WORK TO BE COMPLETED: Find the lines in the records below that contain "github", and report each of them.
+++ MATERIAL PROVIDED
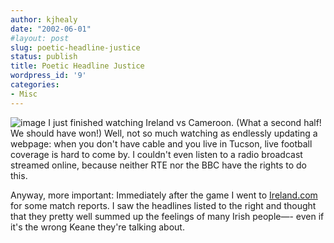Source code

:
 ```yaml
---
author: kjhealy
date: "2002-06-01"
#layout: post
slug: poetic-headline-justice
status: publish
title: Poetic Headline Justice
wordpress_id: '9'
categories:
- Misc
---
```


![image](http://fiachra.soc.arizona.edu/blog/images/poetic-headline-cap.gif) I just finished watching Ireland vs Cameroon. (What a second half! We should have won!) Well, not so much watching as endlessly updating a webpage: when you don't have cable and you live in Tucson, live football coverage is hard to come by. I couldn't even listen to a radio broadcast streamed online, because neither RTE nor the BBC have the rights to do this.

Anyway, more important: Immediately after the game I went to [Ireland.com](http://www.ireland.com) for some match reports. I saw the headlines listed to the right and thought that they pretty well summed up the feelings of many Irish people—- even if it's the wrong Keane they're talking about.

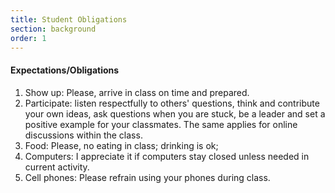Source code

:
 ```yaml
---
title: Student Obligations
section: background
order: 1
---
```


#### Expectations/Obligations

1. Show up: Please, arrive in class on time and prepared. 
1. Participate: listen respectfully to others' questions, think and contribute your own ideas, ask questions when you are stuck, be a leader and set a positive example for your classmates. The same applies for online discussions within the class.
1. Food: Please, no eating in class; drinking is ok; 
1. Computers: I appreciate it if computers stay closed unless needed in current activity.
1. Cell phones: Please refrain using your phones during class.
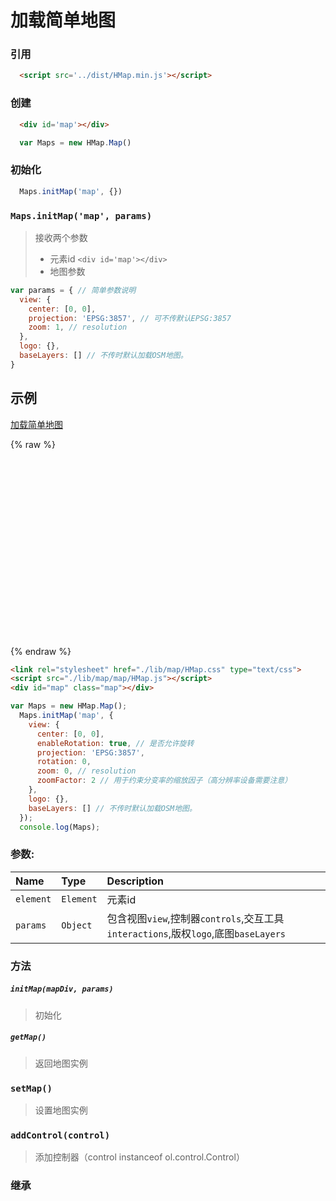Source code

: # 加载简单地图

###  引用
  
```html
  <script src='../dist/HMap.min.js'></script>
```

### 创建

```html
  <div id='map'></div>
```

```js
  var Maps = new HMap.Map()
```

### 初始化
```js
  Maps.initMap('map', {})
```


### `Maps.initMap('map', params)`
> 接收两个参数
> * 元素id `<div id='map'></div>`
> * 地图参数
```javascript
var params = { // 简单参数说明
  view: {
    center: [0, 0],
    projection: 'EPSG:3857', // 可不传默认EPSG:3857
    zoom: 1, // resolution
  },
  logo: {},
  baseLayers: [] // 不传时默认加载OSM地图。
}
```

## 示例

[加载简单地图](../../example/loadSimpleMap.html)

{% raw %}
<link rel="stylesheet" href="./lib/map/HMap.css" type="text/css">
<script src="./lib/map/HMap.js"></script>
<style>
.map {
  width: 100%;
  height: 300px;
}
</style>
<div id="map" class="map"></div>
<script type="text/javascript">
  var Maps = new HMap.Map();
  Maps.initMap('map', {
    view: {
      center: [0, 0],
      enableRotation: true, // 是否允许旋转
      projection: 'EPSG:3857',
      rotation: 0,
      zoom: 5, // resolution
      zoomFactor: 2 // 用于约束分变率的缩放因子（高分辨率设备需要注意）
    },
    logo: {},
    baseLayers: [] // 不传时默认加载OSM地图。
  });
  console.log(Maps);
</script>
{% endraw %}

```html
<link rel="stylesheet" href="./lib/map/HMap.css" type="text/css">
<script src="./lib/map/map/HMap.js"></script>
<div id="map" class="map"></div>
```

```javascript
var Maps = new HMap.Map();
  Maps.initMap('map', {
    view: {
      center: [0, 0],
      enableRotation: true, // 是否允许旋转
      projection: 'EPSG:3857',
      rotation: 0,
      zoom: 0, // resolution
      zoomFactor: 2 // 用于约束分变率的缩放因子（高分辨率设备需要注意）
    },
    logo: {},
    baseLayers: [] // 不传时默认加载OSM地图。
  });
  console.log(Maps);
```

### 参数:

|Name|Type|Description|
|:---|:---|:----------|
|`element`|`Element`| 元素id |
|`params`|`Object`| 包含视图`view`,控制器`controls`,交互工具`interactions`,版权`logo`,底图`baseLayers` |

### 方法

##### `initMap(mapDiv, params)`

> 初始化

##### `getMap()`
> 返回地图实例

### `setMap()`
> 设置地图实例

### `addControl(control)`
> 添加控制器（control instanceof ol.control.Control）

### 继承


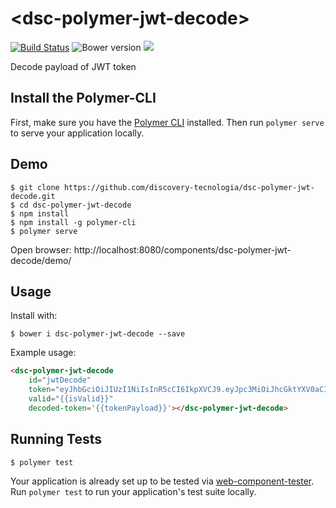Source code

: # \<dsc-polymer-jwt-decode\>

[![Build Status](https://travis-ci.org/discovery-tecnologia/dsc-polymer-jwt-decode.svg?branch=master)](http://travis-ci.org/#!/discovery-tecnologia/dsc-polymer-jwt-decode)
![Bower version](https://img.shields.io/bower/v/dsc-polymer-jwt-decode.svg)
![](https://img.shields.io/github/license/mashape/apistatus.svg)

Decode payload of JWT token

## Install the Polymer-CLI

First, make sure you have the [Polymer CLI](https://www.npmjs.com/package/polymer-cli) installed. Then run `polymer serve` to serve your application locally.

## Demo

```
$ git clone https://github.com/discovery-tecnologia/dsc-polymer-jwt-decode.git
$ cd dsc-polymer-jwt-decode
$ npm install
$ npm install -g polymer-cli
$ polymer serve
```
Open browser: http://localhost:8080/components/dsc-polymer-jwt-decode/demo/

## Usage

Install with:

```
$ bower i dsc-polymer-jwt-decode --save
```

Example usage:

```html
<dsc-polymer-jwt-decode
    id="jwtDecode"
    token="eyJhbGciOiJIUzI1NiIsInR5cCI6IkpXVCJ9.eyJpc3MiOiJhcGktYXV0aCIsImlhdCI6MTQ5MjU2NzQzMywiZXhwIjoxNDkyNTc0NjYzLCJ1c2VyIjoiNThhYjg4MGIzYmY5MDQ0ODZmYjI4Yzk2IiwicHJpdmlsZWdlcyI6WyJhZG1pbiJdfQ.2XxAiWNdLC-aA9L_L5MmVmUlqmj9_ox0sJU8byhw1F8"
    valid="{{isValid}}"
    decoded-token='{{tokenPayload}}'></dsc-polymer-jwt-decode>
```

## Running Tests

```
$ polymer test
```

Your application is already set up to be tested via [web-component-tester](https://github.com/Polymer/web-component-tester). Run `polymer test` to run your application's test suite locally.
++++++
YOUR RESPONSE:
![](https://img.shields.io/github/license/mashape/apistatus.svg)
$ git clone https://github.com/discovery-tecnologia/dsc-polymer-jwt-decode.git
Your application is already set up to be tested via [web-component-tester](https://github.com/Polymer/web-component-tester). Run `polymer test` to run your application's test suite locally.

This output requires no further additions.